I've been boating for 60 years... since I was 2 months old. My parents had a 40' displacement cruiser kept in Seattle, though we lived in the SF Bay area. As a child we spent July and August cruising the San Juan and Gulf Islands. The first boat that I bought for myself was a Hobie 16 that I sailed when I lived in Houston for a few years. After my parents passed, we took over their old wooden cruiser. Our children grew up cruising on that old boat, but our trips were limited to 2-3 weeks.

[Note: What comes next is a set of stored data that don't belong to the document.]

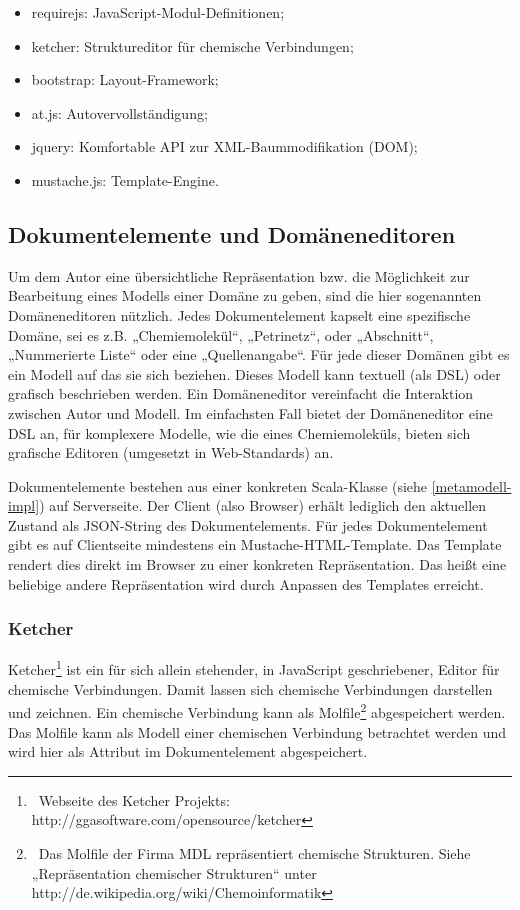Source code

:  
\begin{itemize}

\item requirejs: JavaScript-Modul-Definitionen;
\item ketcher: Struktureditor für chemische Verbindungen;
\item bootstrap: Layout-Framework;
\item at.js: Autovervollständigung;
\item jquery: Komfortable API zur XML-Baummodifikation (DOM);
\item mustache.js: Template-Engine.
\end{itemize}
 
\subsection{Dokumentelemente und Domäneneditoren}\label{}
 
Um dem Autor eine übersichtliche Repräsentation bzw. die Möglichkeit zur Bearbeitung eines Modells einer Domäne zu geben, sind die hier sogenannten Domäneneditoren nützlich. Jedes Dokumentelement kapselt eine spezifische Domäne, sei es z.B. „Chemiemolekül“, „Petrinetz“, oder „Abschnitt“, „Nummerierte Liste“ oder eine „Quellenangabe“. Für jede dieser Domänen gibt es ein Modell auf das sie sich beziehen. Dieses Modell kann textuell (als DSL) oder grafisch beschrieben werden. Ein Domäneneditor vereinfacht die Interaktion zwischen Autor und Modell. Im einfachsten Fall bietet der Domäneneditor eine DSL an, für komplexere Modelle, wie die eines Chemiemoleküls, bieten sich grafische Editoren (umgesetzt in Web-Standards) an.

 
Dokumentelemente bestehen aus einer konkreten Scala-Klasse (siehe \ref{metamodell-impl}) auf Serverseite. Der Client (also Browser) erhält lediglich den aktuellen Zustand als JSON-String des Dokumentelements. Für jedes Dokumentelement gibt es auf Clientseite mindestens ein Mustache-HTML-Template. Das Template rendert dies direkt im Browser zu einer konkreten Repräsentation. Das heißt eine beliebige andere Repräsentation wird durch Anpassen des Templates erreicht.

 
\subsubsection{Ketcher}\label{}

 
Ketcher\footnote{~Webseite des Ketcher Projekts: http://ggasoftware.com/opensource/ketcher} ist ein für sich allein stehender, in JavaScript geschriebener, Editor für chemische Verbindungen. Damit lassen sich chemische Verbindungen darstellen und zeichnen. Ein chemische Verbindung kann als Molfile\footnote{~Das Molfile der Firma MDL repräsentiert chemische Strukturen. Siehe „Repräsentation chemischer Strukturen“ unter http://de.wikipedia.org/wiki/Chemoinformatik } abgespeichert werden. Das Molfile kann als Modell einer chemischen Verbindung betrachtet werden und wird hier als Attribut im Dokumentelement abgespeichert.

A year ago we moved on to our current 40' Tollycraft Tricabin. As much as I loved the old boat,maintaining a wood boat was becoming more difficult as the old yards close down. We'd started off to buy a Grand Banks 42 and looked at the Tollycraft on a lark. To our surprise we really liked the boat, it was a perfect size for us. We also own a 21' Wellcraft that we use on Lake Tahoe in the summers, and we're still in the process of trying to sell/donate the old wooden boat I grew up on. So we're a bit boat rich, or poor depending on how you look at it.
 
I am retired now but have spent a lifetime working with/on/around boats. 25 years as a boat operator for Glacier Bay National Park. Mostly heading up a "pilot boat" operation putting park personnel on and off cruise ships. Interspersed with the NPS work I built a 40' sailing catamaran and 10 or so other boats and operated charter boats.